Start of Data supplied
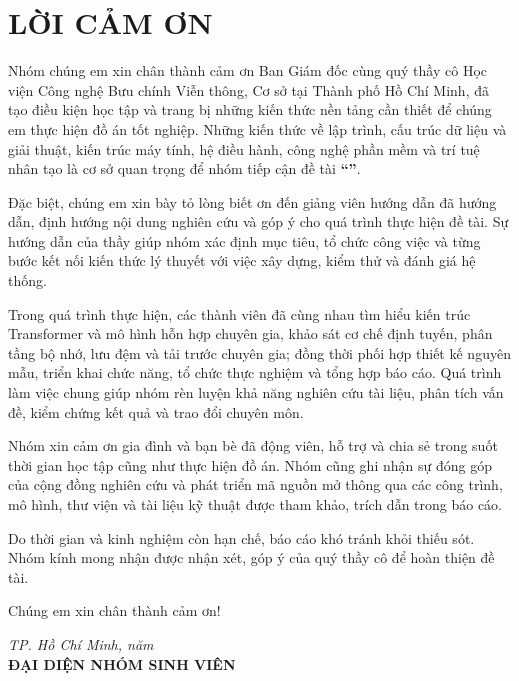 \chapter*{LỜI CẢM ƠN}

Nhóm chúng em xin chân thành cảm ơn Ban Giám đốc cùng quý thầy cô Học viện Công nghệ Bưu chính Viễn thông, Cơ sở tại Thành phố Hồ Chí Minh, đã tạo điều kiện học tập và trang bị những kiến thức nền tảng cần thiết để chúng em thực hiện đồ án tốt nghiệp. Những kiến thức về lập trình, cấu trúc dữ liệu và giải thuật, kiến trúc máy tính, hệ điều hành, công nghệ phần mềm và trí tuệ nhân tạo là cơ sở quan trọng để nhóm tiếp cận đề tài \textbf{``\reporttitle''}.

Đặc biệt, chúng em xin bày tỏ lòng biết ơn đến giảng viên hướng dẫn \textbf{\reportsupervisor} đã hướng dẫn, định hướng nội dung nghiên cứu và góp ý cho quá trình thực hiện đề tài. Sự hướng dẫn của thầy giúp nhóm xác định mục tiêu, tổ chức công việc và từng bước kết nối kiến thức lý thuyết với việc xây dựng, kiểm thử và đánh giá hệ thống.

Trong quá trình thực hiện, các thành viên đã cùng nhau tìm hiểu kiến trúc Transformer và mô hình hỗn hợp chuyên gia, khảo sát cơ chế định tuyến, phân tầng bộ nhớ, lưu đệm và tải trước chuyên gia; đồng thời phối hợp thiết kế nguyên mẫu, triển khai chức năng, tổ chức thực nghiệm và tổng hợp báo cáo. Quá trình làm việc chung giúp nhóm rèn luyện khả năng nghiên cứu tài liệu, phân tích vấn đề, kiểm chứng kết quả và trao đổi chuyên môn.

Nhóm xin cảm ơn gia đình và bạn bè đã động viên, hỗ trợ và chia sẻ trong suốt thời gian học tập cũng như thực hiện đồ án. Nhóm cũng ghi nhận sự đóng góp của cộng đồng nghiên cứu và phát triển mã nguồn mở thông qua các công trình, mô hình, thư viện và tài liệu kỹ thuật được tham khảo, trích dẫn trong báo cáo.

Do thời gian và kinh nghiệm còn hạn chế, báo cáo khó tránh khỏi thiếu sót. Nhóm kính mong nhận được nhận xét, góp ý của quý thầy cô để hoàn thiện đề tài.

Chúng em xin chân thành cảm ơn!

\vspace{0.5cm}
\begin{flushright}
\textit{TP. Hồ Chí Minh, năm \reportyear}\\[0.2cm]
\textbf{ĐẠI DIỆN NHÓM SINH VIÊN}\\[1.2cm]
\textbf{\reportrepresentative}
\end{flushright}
End of Data supplied
§ **Task requirements**: Repeat exactly the lines starting at the line with "Nhóm xin cảm" and ending with the final line of the entries. Include nothing else.

§ **Answer space**:
Nhóm xin cảm ơn gia đình và bạn bè đã động viên, hỗ trợ và chia sẻ trong suốt thời gian học tập cũng như thực hiện đồ án. Nhóm cũng ghi nhận sự đóng góp của cộng đồng nghiên cứu và phát triển mã nguồn mở thông qua các công trình, mô hình, thư viện và tài liệu kỹ thuật được tham khảo, trích dẫn trong báo cáo.

Do thời gian và kinh nghiệm còn hạn chế, báo cáo khó tránh khỏi thiếu sót. Nhóm kính mong nhận được nhận xét, góp ý của quý thầy cô để hoàn thiện đề tài.

Chúng em xin chân thành cảm ơn!

\vspace{0.5cm}
\begin{flushright}
\textit{TP. Hồ Chí Minh, năm \reportyear}\\[0.2cm]
\textbf{ĐẠI DIỆN NHÓM SINH VIÊN}\\[1.2cm]
\textbf{\reportrepresentative}
\end{flushright}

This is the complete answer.